One might also remember the way in which Benjamin Netanyahu tried to thwart the earlier Iran-US-involved nuclear deal by using his US Congress speech as a platform to undermine the US policy regarding Iran in 2015. What happens now is a similar instance: when the US is in the middle of negotiations with Iran that Netanyahu broke the peace. It is clear that Netanyahu wants to stop any deal that allows Iran to go ahead with its nuclear programme. 


Do the people of Iran want a regime change?


The current Iranian regime’s popular support has suffered a setback in recent years, as was witnessed in the ‘Women, Life, Freedom’ movement. The country has been diveritng its resources to the proxy wars and nuclear programme while the lives of ordinary people have suffered from economic hardships. In the given geopolitical situation, Iran sees its proxy wars and nuclear programme as bargaining chips to protect itself as it stands in a crucially strategic spot buttressed between the rest of the Middle East and Asia.


The Iranian people, even those who see the current regime as autocratic and oppressive, however, will not possibly yet ally with the West or Israel to topple their leadership given the colonial past the country has suffered through. This is why the message of Benjamin Netanyahu to the Iranians asking them to differentiate between the people’s aspirations and the leadership’s oppressive rule, will only seem hollow and manipulative. 


As Hamid Dabashi, an expert on the Middle Eastern affairs and a Columbia University professor, pointed out in his new book, ‘Iran in Revolt’, which deals with the 2022 protests in Iran, help for the Iranian people has to come from within and from other oppressed people across the world and not from Israel, the US, or the West. But such a dream of solidarity does not show any sign of materialising yet, to be honest. The problems of political corruption and oppression within the country and the threat against national sovereignty are the twin problems before Iranians now. They are mutually contradictory: the people have to stand with their regime in these testing times, no matter how unsatisfactory the regime is, no matter how little it has delivered to the well-being of its people.
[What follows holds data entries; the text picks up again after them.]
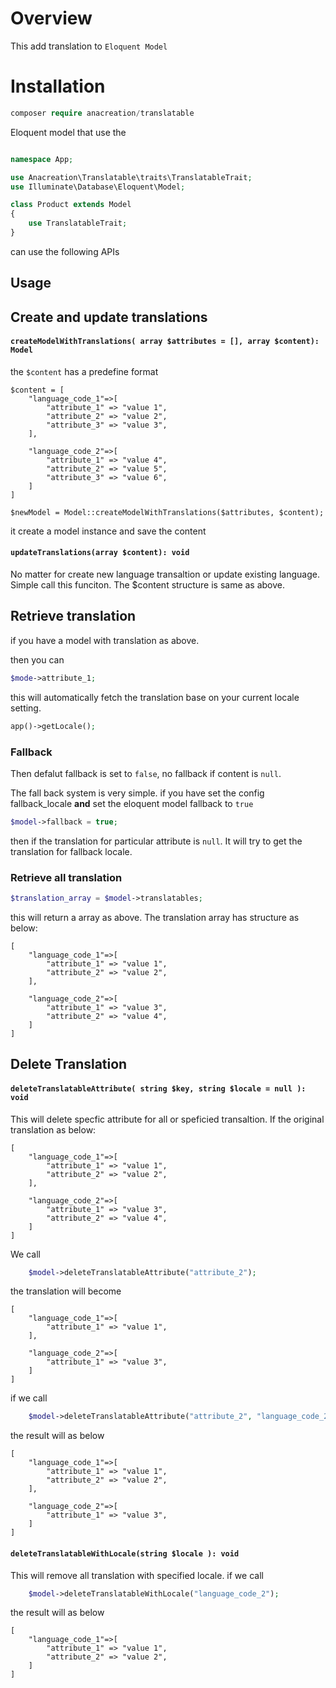 # Overview
This add translation to `Eloquent Model`

# Installation

```php
composer require anacreation/translatable
```

Eloquent model that use the
```php

namespace App;

use Anacreation\Translatable\traits\TranslatableTrait;
use Illuminate\Database\Eloquent\Model;

class Product extends Model
{
    use TranslatableTrait;
}


```

can use the following APIs

## Usage

## Create and update translations

#### `createModelWithTranslations( array $attributes = [], array $content): Model`
the `$content` has a predefine format

    $content = [
        "language_code_1"=>[
            "attribute_1" => "value 1",
            "attribute_2" => "value 2",
            "attribute_3" => "value 3",
        ],

        "language_code_2"=>[
            "attribute_1" => "value 4",
            "attribute_2" => "value 5",
            "attribute_3" => "value 6",
        ]
    ]

    $newModel = Model::createModelWithTranslations($attributes, $content);

it create a model instance and save the content

#### `updateTranslations(array $content): void`

No matter for create new language transaltion or update existing language. Simple call this funciton.
The $content structure is same as above.

## Retrieve translation

if you have a model with translation as above.

then you can
```php
$mode->attribute_1;
```
this will automatically fetch the translation base on your current locale setting.
```php
app()->getLocale();
```
### Fallback
Then defalut fallback is set to `false`, no fallback if content is `null`.

The fall back system is very simple. if you have set the config fallback_locale **and** set the eloquent model fallback to `true`
```php
$model->fallback = true;
```

then if the translation for particular attribute is `null`. It will try to get the translation for fallback locale.

### Retrieve all translation
```php
$translation_array = $model->translatables;
```
this will return a array as above.
The translation array has structure as below:

    [
        "language_code_1"=>[
            "attribute_1" => "value 1",
            "attribute_2" => "value 2",
        ],

        "language_code_2"=>[
            "attribute_1" => "value 3",
            "attribute_2" => "value 4",
        ]
    ]

## Delete Translation

#### `deleteTranslatableAttribute( string $key, string $locale = null ): void`
This will delete specfic attribute for all or speficied transaltion.
If the original translation as below:

    [
        "language_code_1"=>[
            "attribute_1" => "value 1",
            "attribute_2" => "value 2",
        ],

        "language_code_2"=>[
            "attribute_1" => "value 3",
            "attribute_2" => "value 4",
        ]
    ]
We call
```php
    $model->deleteTranslatableAttribute("attribute_2");
```
the translation will become

    [
        "language_code_1"=>[
            "attribute_1" => "value 1",
        ],

        "language_code_2"=>[
            "attribute_1" => "value 3",
        ]
    ]

if we call
```php
    $model->deleteTranslatableAttribute("attribute_2", "language_code_2");
```
the result will as below

    [
        "language_code_1"=>[
            "attribute_1" => "value 1",
            "attribute_2" => "value 2",
        ],

        "language_code_2"=>[
            "attribute_1" => "value 3",
        ]
    ]


#### `deleteTranslatableWithLocale(string $locale ): void`

This will remove all translation with specified locale.
if we call
```php
    $model->deleteTranslatableWithLocale("language_code_2");
```
the result will as below

    [
        "language_code_1"=>[
            "attribute_1" => "value 1",
            "attribute_2" => "value 2",
        ]
    ]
Iran will be left with only a few options, deadly and having great consequences, if this war turns out to be a prolonged one: in order to curtail Israel's powers, Iran would have to attack the US bases in the Middle East, an action that would drag America directly into this war. Iran believes already that America is behind this war but a direct US engagement will take matters to another new and dangerous level. There are also experts who say that things became worse in the Middle East after Iran 'hijacked' the Palestinian cause and made it into a weapon for its own geopolitical battles.


Imagine the millions caught in this cruel situation and in a war they did not wish for. Imagine the innocent lives lost on both sides.             


Iran has been the centre of civilisational grandeur. It has given the world poets such as Jalaluddin Rumi and Omar Khayyam in ancient times, and the contribution of Iranian cinema in the modern era is unparalleled. A country so vast and culturally rich, a country that for centuries occupied the central stage of civilisation, the world owes Iran, and Iran owes the world, to deliver peace.